First, neither the Internet nor Internet advertising needs to be saved. The commercial Internet, and with it Internet advertising, actually is quite healthy for a six-year-old medium. Check the history books for the commercial status of, say, the film medium at the age of six around 1901. Positively doomed to failure. Clearly, that was a premature death notice. Second, because this isn't standardization-13 different units-it is stumbling in the dark. It's all almost enough to accuse the IAB of wanting to stifle the growth of the very thing they are committed to nurture.

From its inception, the IAB's rush to standardization has been a self-serving exercise. Under the guise of making it easier for advertisers to sell and agencies to buy, they have stunted experimentation and growth at a time when the medium needed it most-at the beginning. The original 1996 standards may have made it easier for ad agency media departments and the sites' sales forces, but it was hell for banner builders and ultimately destructive to the advertiser sites' bottom lines. How could those units do the job they were asked to do? No wonder click-through rates plummeted.

More critical, especially now, the IAB continues to avoid the most important issue: how to create marketing for these environments that will effectively communicate brand and product messages to consumers. They say the new standards will "enable marketers to utilize greater interactivity as well as expand the creativity in their online messaging." Besides being a sentence only a committee could love, it never mentions who the banners are made for-our clients' customers. And reaching, need I say, moving customers is in fact the goal of advertising. If consumer response had been the prime driver for the original standards, the original "button" units never would have seen the light of day. Likewise, I suggest the communication value of the new "rectangle" is suspect.

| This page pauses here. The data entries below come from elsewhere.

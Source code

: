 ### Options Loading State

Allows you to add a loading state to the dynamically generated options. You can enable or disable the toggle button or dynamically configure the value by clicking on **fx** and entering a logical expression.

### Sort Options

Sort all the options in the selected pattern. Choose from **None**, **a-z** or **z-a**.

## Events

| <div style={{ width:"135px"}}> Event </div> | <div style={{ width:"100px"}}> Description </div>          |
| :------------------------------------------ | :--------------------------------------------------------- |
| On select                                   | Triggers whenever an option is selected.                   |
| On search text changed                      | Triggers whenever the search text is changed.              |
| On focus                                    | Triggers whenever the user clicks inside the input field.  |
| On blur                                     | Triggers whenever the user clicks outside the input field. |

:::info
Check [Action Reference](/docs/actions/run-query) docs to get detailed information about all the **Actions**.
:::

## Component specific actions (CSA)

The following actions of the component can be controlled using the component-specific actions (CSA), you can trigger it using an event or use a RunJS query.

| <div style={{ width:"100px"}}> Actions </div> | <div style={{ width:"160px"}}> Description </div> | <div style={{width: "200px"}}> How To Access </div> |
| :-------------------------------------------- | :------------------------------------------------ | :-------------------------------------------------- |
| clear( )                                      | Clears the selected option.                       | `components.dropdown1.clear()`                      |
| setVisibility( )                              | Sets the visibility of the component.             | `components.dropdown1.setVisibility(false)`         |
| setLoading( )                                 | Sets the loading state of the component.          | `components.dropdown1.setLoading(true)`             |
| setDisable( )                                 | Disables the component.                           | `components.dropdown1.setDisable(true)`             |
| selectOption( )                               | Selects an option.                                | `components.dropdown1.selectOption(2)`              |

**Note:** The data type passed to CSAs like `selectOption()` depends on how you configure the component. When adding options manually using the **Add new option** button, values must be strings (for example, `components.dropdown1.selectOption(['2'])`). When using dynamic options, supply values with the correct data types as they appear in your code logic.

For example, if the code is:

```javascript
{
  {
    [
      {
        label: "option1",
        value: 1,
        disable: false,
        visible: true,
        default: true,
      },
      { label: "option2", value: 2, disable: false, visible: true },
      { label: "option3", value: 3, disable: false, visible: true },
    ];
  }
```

But, hey, I could be wrong. Maybe that postage stamp-size button blinking on the bottom of a Web page is the most compelling messaging medium since the advent of the 30-second spot. Could be. So I'd like to humbly suggest the IAB begin a research program with actual consum-ers to test these units and their power to move brands, sales and stock prices, if applicable.

It really shouldn't be difficult. Various member sites and advertisers might work together to set up a methodology that tests size, placement and response against set objectives. Use it as a benchmark and commit to an ongoing tracking study. This could insure that future evolutions of banners will grow out of consumer understanding rather than, well, a committee. The results could be offered to members and sold to non-members.

For the last five years it's been great fun to learn by doing. Only experience and, for some of us, common sense, could teach us that: a) saying "Click Here" increased the likelihood of a consumer clicking; b) animation was more eye-catching than a still image; c) wear-out was almost immediate; and d) consumers don't like to be interrupted when reading the news.

But now, having diced that out, we should be able to get to more complex variables. More importantly, consumer's interactions with the computer screen are changing every day. We need to understand that to make our clients' messages as effective as possible. An ongoing IAB-funded and driven Internet consumer tracking study would be a beginning.

And then there is wireless.

This may be out of the IAB's scope, despite their committee. After all, they've been unable to deal with the anachronism of their own name, so standardizing PDA advertising may be too much to ask. On the other hand, it could be the perfect venue for all those "buttons."

Ms. Sharpe is founder/partner of Sharpe Partners, New York, founded in 1998 as a "next-generation" marketing agency. She previously was director of Internet marketing at DDB Worldwide, New York.